Nico Nico Douga is mostly frequented by young Japanese males. In contrast to Youtube, most of the content is focused on Japanese pop culture (anime, video-game, footage, Japanese pop music videos etc.).

Nico Nico’s most distinctive feature is that members communicate via short texts inserted on top of the video feeds. Entries are time-synched and flow over the frame from right to left. Using different colors, other users can add comments later in the same way. Some videos are virtually covered with thousands of lines of text, which can be filtered or turned off.

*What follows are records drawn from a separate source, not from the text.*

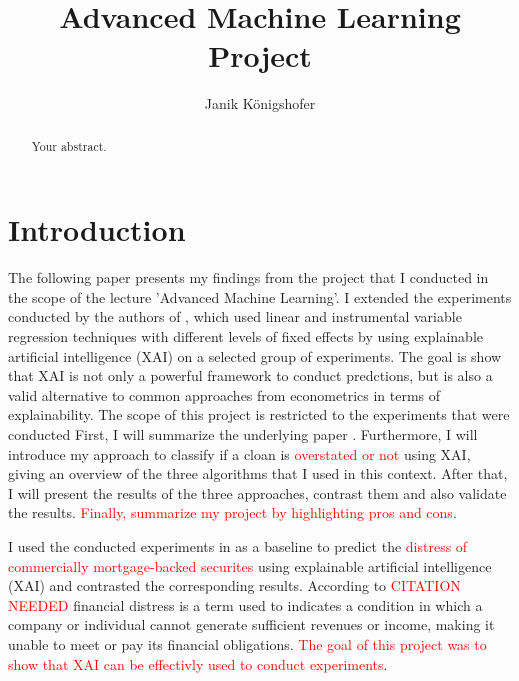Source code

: \documentclass{article}
\title{Advanced Machine Learning Project}
\author{Janik Königshofer}
\begin{document}
\maketitle

\begin{abstract}
Your abstract.
\end{abstract}

\section{Introduction}
The following paper presents my findings from the project that I conducted in the scope of the lecture 'Advanced Machine Learning'.
I extended the experiments conducted by the authors of \cite{CMBS-Paper}, which used linear and instrumental variable regression techniques with different levels of fixed effects by using explainable artificial intelligence (XAI) on a selected group of experiments.
The goal is show that XAI is not only a powerful framework to conduct predctions, but is also a valid alternative to common approaches from econometrics in terms of explainability.
The scope of this project is restricted to the experiments that were conducted 
First, I will summarize the underlying paper \cite{CMBS-Paper}. Furthermore, I will introduce my approach to classify if a cloan is \textcolor{red}{overstated or not} using XAI, giving an overview of the three algorithms that I used in this context. After that, I will present the results of the three approaches, contrast them and also validate the results.
\textcolor{red}{Finally, summarize my project by highlighting pros and cons}.


I used the conducted experiments in \cite{CMBS-Paper} as a baseline to predict the \textcolor{red}{distress of commercially mortgage-backed securites} using explainable artificial intelligence (XAI) and contrasted the corresponding results.
According to \textcolor{red}{CITATION NEEDED} financial distress is a term used to indicates a condition in which a company or individual cannot generate sufficient revenues or income, making it unable to meet or pay its financial obligations. 
\textcolor{red}{The goal of this project was to show that XAI can be effectivly used to conduct experiments}.
\end{document}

This feature sounds totally absurd but is the main reason why users spend twice as much time on Nico Nico as they do on Youtube. Until today, over 1.2 billion comments were added to the 1.1 million videos on the site, up from 600 million in November 2007. The content mainly consists of Nico Nico-”exclusive” material such as video-game sequences, bizarre comedy clips, anime and user-made footage.

Embedding Nico Nico content is restricted, but this Youtube video serves as a good example of what is typically being contributed:

Niwango, the company operating Nico Nico, is one of 15 subsidiaries of Dwango, a media group listed on the Tokyo Stock Exchange.

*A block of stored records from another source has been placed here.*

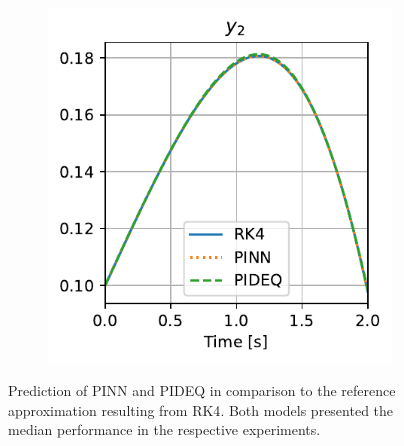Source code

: \begin{figure}[h]
\begin{subfigure}[t]{.45\textwidth}
	\includegraphics{images/final_vdp_y2.pdf}
	\caption{}
    \end{subfigure}
    \caption{Prediction of \gls{PINN} and \gls{PIDEQ} in comparison to the reference approximation resulting from \gls{RK4}. Both models presented the median performance in the respective experiments.}
    \label{fig:final-vdp}
\end{figure}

Nico Nico generates revenue in three different ways. There are currently 200,000 Premium members (up from 90,000 in November 2007) who pay $5 per month for easier access to the site and additional functions. Niwango also sells ad space, accounting for around $300,000 monthly. Sales from affiliate links generate approximately $820,000 per month (official figures for February 2008). That adds up to $2.1 million a month, or a $25 million annualized revenue run-rate.  (Techcrunch)

In the chart below we can see how each site makes revenue.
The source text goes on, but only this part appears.